Data to use:

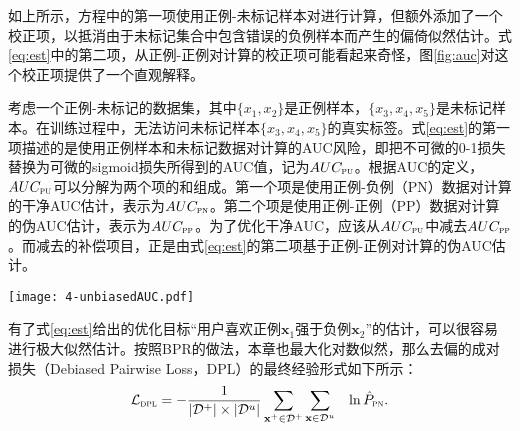 如上所示，方程中的第一项使用正例-未标记样本对进行计算，但额外添加了一个校正项，以抵消由于未标记集合中包含错误的负例样本而产生的偏倚似然估计。式\eqref{eq:est}中的第二项，从正例-正例对计算的校正项可能看起来奇怪，图\ref{fig:auc}对这个校正项提供了一个直观解释。

考虑一个正例-未标记的数据集，其中$\{x_1, x_2\}$是正例样本，$\{x_3, x_4, x_5\}$是未标记样本。在训练过程中，无法访问未标记样本$\{x_3, x_4, x_5\}$的真实标签。式\eqref{eq:est}的第一项描述的是使用正例样本和未标记数据对计算的AUC风险，即把不可微的0-1损失替换为可微的\textsf{sigmoid}损失所得到的AUC值，记为$AUC_\textsc{pu}$。根据AUC的定义，$AUC_\textsc{pu}$可以分解为两个项的和组成。第一个项是使用正例-负例（PN）数据对计算的干净AUC估计，表示为$AUC_\textsc{pn}$。第二个项是使用正例-正例（PP）数据对计算的伪AUC估计，表示为$AUC_\textsc{pp}$。为了优化干净AUC，应该从$AUC_\textsc{pu}$中减去$AUC_\textsc{pp}$。而减去的补偿项目，正是由式\eqref{eq:est}的第二项基于正例-正例对计算的伪AUC估计。

\begin{figure*}[h!]
	\centering
	\texttt{[image: 4-unbiasedAUC.pdf]}
	\caption{去偏成对损失的示意图} 
	\label{fig:auc}
\end{figure*}
有了式\eqref{eq:est}给出的优化目标“用户喜欢正例$\mathbf{x}_1$强于负例$\mathbf{x}_2$”的估计，可以很容易进行极大似然估计。按照BPR的做法，本章也最大化对数似然，那么去偏的成对损失（Debiased Pairwise Loss，DPL）的最终经验形式如下所示：
\begin{eqnarray}\label{eq:dpl}
	\mathcal{L}_\textsc{dpl}=- \frac{1}{|\mathcal{D}^+|\times |\mathcal{D}^u|} \sum_{\mathbf{x}^+ \in \mathcal{D}^+}\sum_{\mathbf{x} \in \mathcal{D}^u} && \ln \hat{P}_\textsc{pn}.
\end{eqnarray}

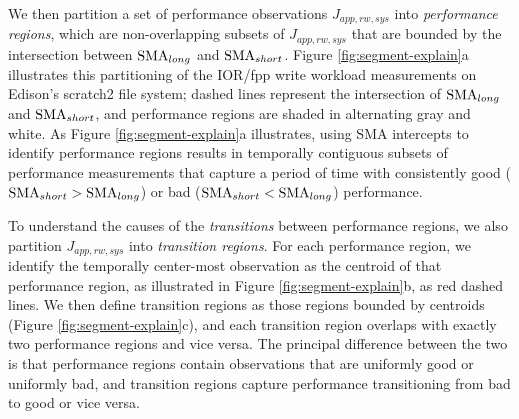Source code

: We then partition a set of performance observations $J_{app, rw, sys}$ into \emph{performance regions}, which are non-overlapping subsets of $J_{app, rw, sys}$ that are bounded by the intersection between $\textup{SMA}_{long}$ and $\textup{SMA}_{short}$.
Figure \ref{fig:segment-explain}a illustrates this partitioning of the IOR/fpp write workload measurements on Edison's scratch2 file system;
dashed lines represent the intersection of $\textup{SMA}_{long}$ and $\textup{SMA}_{short}$, and performance regions are shaded in alternating gray and white.
As Figure \ref{fig:segment-explain}a illustrates, using SMA intercepts to identify performance regions results in temporally contiguous subsets of performance measurements that capture a period of time with consistently good (${\textup{SMA}_{short} > \textup{SMA}_{long}}$) or bad (${\textup{SMA}_{short} < \textup{SMA}_{long}}$) performance.

To understand the causes of the \emph{transitions} between performance regions, we also partition $J_{app, rw, sys}$ into \emph{transition regions}.
For each performance region, we identify the temporally center-most observation as the centroid of that performance region, as illustrated in Figure \ref{fig:segment-explain}b, as red dashed lines.
We then define transition regions as those regions bounded by centroids (Figure \ref{fig:segment-explain}c), and each transition region overlaps with exactly two performance regions and vice versa.
The principal difference between the two is that performance regions contain observations that are uniformly good or uniformly bad, and transition regions capture performance transitioning from bad to good or vice versa.

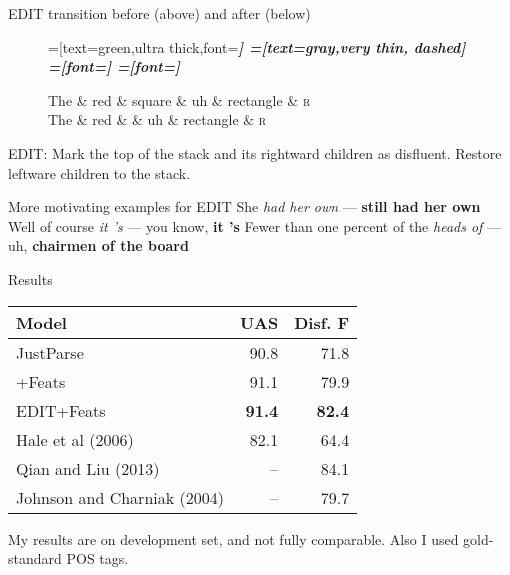 \documentclass{lecture}
\begin{document}
\begin{plain}{EDIT transition before (above) and after (below)}
\begin{figure}
    \centering
    \begin{dependency}[theme=simple]
    =[text=green,ultra thick,font=\bfseries\itshape]
    =[text=gray,very thin, dashed]
    =[font=\bfseries\itshape]
    =[font=\itshape]
    \begin{deptext}[column sep=.075cm, row sep=.1ex]
        The \& red \& square \& uh \& rectangle \&  \textsc{r} \\
        The \& red \&  \& uh \& rectangle \&  \textsc{r} \\
    \end{deptext}
\end{dependency}
\end{figure}
EDIT: Mark the top of the stack and its rightward children as disfluent. Restore
leftware children to the stack.
\end{plain}

\begin{points}{More motivating examples for EDIT}
    \p She \emph{had her own} --- \textbf{still had her own}
    \p Well of course \emph{it 's} --- you know, \textbf{it 's}
    \p Fewer than one percent of the \emph{heads of} --- uh, \textbf{chairmen of the board}
    \p 
\end{points}

\begin{plain}{Results}
    \begin{table}
    \begin{tabular}{l|rr}
        \hline
        Model         & UAS  & Disf. F \\
        \hline \hline
        JustParse     & 90.8 & 71.8  \\
        +Feats        & 91.1 & 79.9 \\
        EDIT+Feats    & \textbf{91.4} & \textbf{82.4} \\
        \hline
        Hale et al (2006) & 82.1 & 64.4 \\
        Qian and Liu (2013)         & -- & 84.1 \\
        Johnson and Charniak (2004) & -- & 79.7 \\
        \hline
    \end{tabular}
    \centering
\end{table}
My results are on development set, and not fully comparable. Also I used gold-standard
POS tags.
\end{plain}
\end{document}

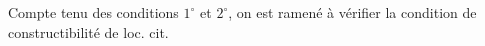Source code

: Compte tenu des conditions $1^\circ$ et $2^\circ$, on est ramené à vérifier la condition de constructibilité de loc. cit.
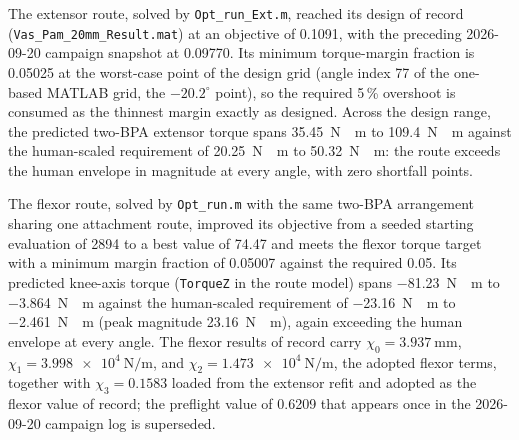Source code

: The extensor route, solved by \texttt{Opt\_run\_Ext.m}, reached its design of record (\texttt{Vas\_Pam\_20mm\_Result.mat}) at an objective of 0.1091, with the preceding 2026-09-20 campaign snapshot at 0.09770. Its minimum torque-margin fraction is 0.05025 at the worst-case point of the design grid (angle index 77 of the one-based MATLAB grid, the $-20.2^{\circ}$ point), so the required 5\,\% overshoot is consumed as the thinnest margin exactly as designed. Across the design range, the predicted two-BPA extensor torque spans \qty{35.45}{\newton\cdot\meter} to \qty{109.4}{\newton\cdot\meter} against the human-scaled requirement of \qty{20.25}{\newton\cdot\meter} to \qty{50.32}{\newton\cdot\meter}: the route exceeds the human envelope in magnitude at every angle, with zero shortfall points.

The flexor route, solved by \texttt{Opt\_run.m} with the same two-BPA arrangement sharing one attachment route, improved its objective from a seeded starting evaluation of 2894 to a best value of 74.47 and meets the flexor torque target with a minimum margin fraction of 0.05007 against the required 0.05. Its predicted knee-axis torque (\texttt{TorqueZ} in the route model) spans \qty{-81.23}{\newton\cdot\meter} to \qty{-3.864}{\newton\cdot\meter} against the human-scaled requirement of \qty{-23.16}{\newton\cdot\meter} to \qty{-2.461}{\newton\cdot\meter} (peak magnitude \qty{23.16}{\newton\cdot\meter}), again exceeding the human envelope at every angle. The flexor results of record carry $\chi_{0} = \qty{+3.937}{\mm}$, $\chi_{1} = \qty{3.998e4}{\N\per\m}$, and $\chi_{2} = \qty{1.473e4}{\N\per\m}$, the adopted flexor terms, together with $\chi_{3} = 0.1583$ loaded from the extensor refit and adopted as the flexor value of record; the preflight value of 0.6209 that appears once in the 2026-09-20 campaign log is superseded.


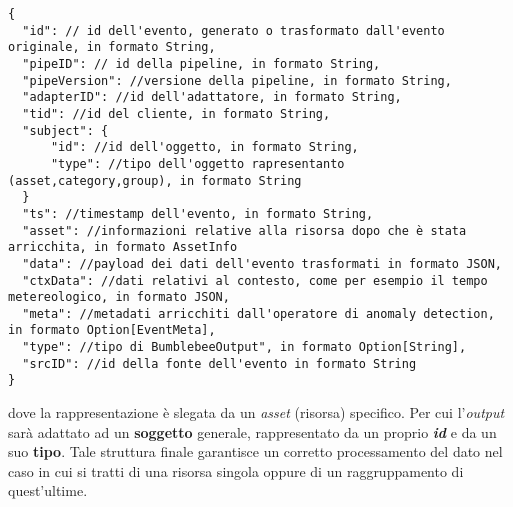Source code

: \begin{verbatim}
{
  "id": // id dell'evento, generato o trasformato dall'evento originale, in formato String,
  "pipeID": // id della pipeline, in formato String,
  "pipeVersion": //versione della pipeline, in formato String,
  "adapterID": //id dell'adattatore, in formato String,
  "tid": //id del cliente, in formato String,
  "subject": {
	  "id": //id dell'oggetto, in formato String,
	  "type": //tipo dell'oggetto rapresentanto (asset,category,group), in formato String
  }
  "ts": //timestamp dell'evento, in formato String,
  "asset": //informazioni relative alla risorsa dopo che è stata arricchita, in formato AssetInfo
  "data": //payload dei dati dell'evento trasformati in formato JSON,
  "ctxData": //dati relativi al contesto, come per esempio il tempo metereologico, in formato JSON,
  "meta": //metadati arricchiti dall'operatore di anomaly detection, in formato Option[EventMeta],
  "type": //tipo di BumblebeeOutput", in formato Option[String],
  "srcID": //id della fonte dell'evento in formato String
}
\end{verbatim}
dove la rappresentazione è slegata da un \textit{asset} (risorsa) specifico. Per cui l'\textit{output} sarà adattato ad un \textbf{soggetto} generale, rappresentato da un proprio \textbf{\textit{id}} e da un suo \textbf{tipo}.
Tale struttura finale garantisce un corretto processamento del dato nel caso in cui si tratti di una risorsa singola oppure di un raggruppamento di quest'ultime.


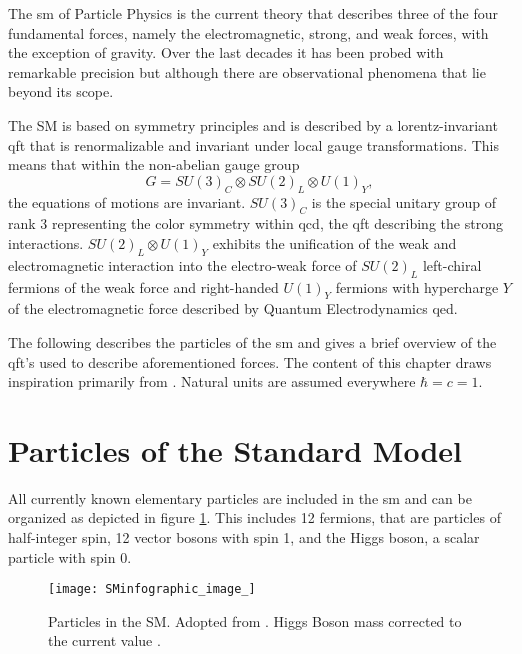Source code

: \noindent The \ac{sm} of Particle Physics is the current theory that describes three of the four fundamental forces, namely the electromagnetic, strong, and weak forces, with the exception of gravity. Over the last decades it has been probed with remarkable precision but although there are  observational phenomena that lie beyond its scope.

The SM is based on symmetry principles and is described by a lorentz-invariant \ac{qft} that is renormalizable and invariant under local gauge transformations. This means that within the non-abelian gauge group
\begin{equation}
    G = SU(3)_C \otimes SU(2)_L \otimes U(1)_Y,
\end{equation}
the equations of motions are invariant. $SU(3)_C$ is the special unitary group of rank 3 representing the color symmetry within \ac{qcd}, the \ac{qft} describing the strong interactions. $SU(2)_L \otimes U(1)_Y$ exhibits the unification of the weak and electromagnetic interaction into the electro-weak force of $SU(2)_L$ left-chiral fermions of the weak force and right-handed $U(1)_Y$ fermions with hypercharge $Y$ of the electromagnetic force described by Quantum Electrodynamics \ac{qed}.

The following describes the particles of the \ac{sm} and gives a brief overview of the \ac{qft}'s used to describe aforementioned forces. The content of this chapter draws inspiration primarily from \citep{hollik2010quantum,griffiths2020introduction,thomson2013modern,zee2010quantum}. Natural units are assumed everywhere $\hbar=c=1$.


\section{Particles of the Standard Model}

All currently known elementary particles are included in the \ac{sm} and can be organized as depicted in figure \ref{fig:sm}. This includes 12 fermions, that are particles of half-integer spin, 12 vector bosons with spin 1, and the Higgs boson, a scalar particle with spin 0.


\begin{figure}
    \centering
    \texttt{[image: SMinfographic\_image\_]}
    \caption[]{Particles in the SM. Adopted from \citep{smpar}. Higgs Boson mass corrected to the current value \citep{particle2022review}. }
    \label{fig:sm}
\end{figure}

Exercise description: Look over the records above and copy each line that includes the string "della".

Result for this task:
  "pipeID": // id della pipeline, in formato String,
  "pipeVersion": //versione della pipeline, in formato String,
  "srcID": //id della fonte dell'evento in formato String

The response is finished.